Early Childhood Development, Parental Engagement and Youth Drug & Alcohol Prevention
Social Change Initiative: Increase Parental Knowledge of Child Development and Care
United Way of the Southern Alleghenies is an independent, volunteer-driven-community leading organization responsible for creating, expanding, and accelerating positive social change in Blair, Cambria, and Somerset Counties. Following our Enhanced Community Impact Model©, we lead a large group of community stakeholders in building a civic infrastructure around children and their families. Our key focus is on children pre-birth to age 5, to ensure that they have the opportunity to grow and develop surrounded by a strong and healthy family unit.
We invest in 2 top evidence-based programs to create social change:
Nurse-Family Partnership: What is the Nurse-Family Partnership? This evidence-based program which is rated as a “gold standard” and #1 program in the United States. NFP is for low income, first-time moms, and delivers proven outcomes such as 48% reduction in child abuse and neglect, 50% reduction in language delay, mothers are twice as likely to remain in or enter into a healthy stable relationship, 43% fewer subsequent pregnancies.

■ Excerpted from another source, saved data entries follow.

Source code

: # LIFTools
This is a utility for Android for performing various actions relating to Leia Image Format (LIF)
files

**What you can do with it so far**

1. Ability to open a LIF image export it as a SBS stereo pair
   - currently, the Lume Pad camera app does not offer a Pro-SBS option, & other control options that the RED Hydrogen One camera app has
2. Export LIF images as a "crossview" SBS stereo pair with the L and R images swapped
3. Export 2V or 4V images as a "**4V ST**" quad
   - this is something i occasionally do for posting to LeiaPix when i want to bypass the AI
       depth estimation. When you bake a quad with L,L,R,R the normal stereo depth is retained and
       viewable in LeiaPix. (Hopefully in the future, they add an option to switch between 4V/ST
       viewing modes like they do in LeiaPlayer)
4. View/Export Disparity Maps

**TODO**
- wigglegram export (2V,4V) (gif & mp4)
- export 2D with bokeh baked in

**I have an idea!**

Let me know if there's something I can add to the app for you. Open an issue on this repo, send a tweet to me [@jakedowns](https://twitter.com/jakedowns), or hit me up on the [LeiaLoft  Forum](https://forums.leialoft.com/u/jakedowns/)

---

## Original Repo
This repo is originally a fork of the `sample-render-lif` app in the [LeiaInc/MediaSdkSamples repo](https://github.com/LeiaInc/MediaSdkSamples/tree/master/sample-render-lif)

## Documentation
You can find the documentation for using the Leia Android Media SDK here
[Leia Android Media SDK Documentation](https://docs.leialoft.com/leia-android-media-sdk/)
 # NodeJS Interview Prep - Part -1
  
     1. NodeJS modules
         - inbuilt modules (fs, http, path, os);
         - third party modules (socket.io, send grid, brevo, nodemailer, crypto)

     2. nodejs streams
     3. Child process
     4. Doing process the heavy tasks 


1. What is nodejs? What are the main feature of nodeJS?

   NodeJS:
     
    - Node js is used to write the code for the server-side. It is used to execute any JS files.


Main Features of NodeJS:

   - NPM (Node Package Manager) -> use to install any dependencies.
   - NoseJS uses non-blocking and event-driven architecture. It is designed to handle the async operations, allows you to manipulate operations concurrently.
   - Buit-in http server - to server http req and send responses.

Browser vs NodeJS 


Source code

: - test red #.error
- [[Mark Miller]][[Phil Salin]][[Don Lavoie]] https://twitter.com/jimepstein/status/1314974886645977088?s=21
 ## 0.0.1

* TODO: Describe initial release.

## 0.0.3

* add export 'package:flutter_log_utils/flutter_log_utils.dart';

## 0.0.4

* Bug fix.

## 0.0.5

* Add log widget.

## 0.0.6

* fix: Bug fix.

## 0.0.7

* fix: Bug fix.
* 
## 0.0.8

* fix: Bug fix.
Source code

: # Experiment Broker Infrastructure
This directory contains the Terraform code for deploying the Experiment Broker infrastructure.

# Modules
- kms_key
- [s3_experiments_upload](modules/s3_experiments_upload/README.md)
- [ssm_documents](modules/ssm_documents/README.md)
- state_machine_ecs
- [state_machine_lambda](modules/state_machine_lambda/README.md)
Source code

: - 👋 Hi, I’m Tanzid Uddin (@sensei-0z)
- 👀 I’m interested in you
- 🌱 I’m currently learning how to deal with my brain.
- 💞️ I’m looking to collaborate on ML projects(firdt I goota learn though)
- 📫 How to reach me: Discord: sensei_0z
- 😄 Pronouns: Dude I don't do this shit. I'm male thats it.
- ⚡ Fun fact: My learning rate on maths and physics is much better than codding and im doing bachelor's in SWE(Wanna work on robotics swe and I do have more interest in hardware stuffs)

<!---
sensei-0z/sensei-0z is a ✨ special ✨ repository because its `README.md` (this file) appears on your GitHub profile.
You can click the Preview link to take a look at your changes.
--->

Parents as Teachers: Highly rated evidence-based home visitation program. Proven outcomes include 85% of parents show an increase in knowledge related to developmental milestones, 85% of children receive annual developmental screening, 95% of children have up-to-date immunizations.
The Botvin LifeSkills Training (Botvin) program, fosters youth development by teaching personal coping skills, general social skills, and skills for resisting pressures to smoke, drink, use drugs, and engage in other risky behaviors. Through the Botvin program, students learn not only how to resist pressures to smoke, drink, and use drugs, they also learn important life skills such as how to make informed decisions and solve problems, how to manage stress and anxiety, and how to communicate clearly. The combination of drug resistance skills and life skills has proven to be a powerful formula for preventing drug use and even violence.
Did you know?
Botvin LifeSkills Training was first introduced, in a county-wide collaborative approach using the Enhanced Community Impact Model©, to area students during the 2011-2012 school year at various schools. Initially, the program was taught to 160 students. Currently, with strategic focus and funding by the United Way of the Laurel Highlands, Twin Lakes Center, County SCA’s, Cambria County Drug Coalition, Somerset Drug Free Communities, Pennsylvania Commission on Crime and Delinquency, and University of Colorado, Botvin is being taught to over 6,500 of the 11,000 eligible students (59%) and is now in all 24 School Districts in Cambria & Somerset Counties.
How is Botvin making an impact?
According to the Pennsylvania Youth Survey (PAYS), significant decreases have been measured in the top 3 critical areas where abuse is most prevalent—Alcohol, Tobacco, and Marijuana (both 30-Day & Lifetime usage). Since UWLH began investing Botvin LifeSkills Training in 2011, there has been a ten-year trend of positive results.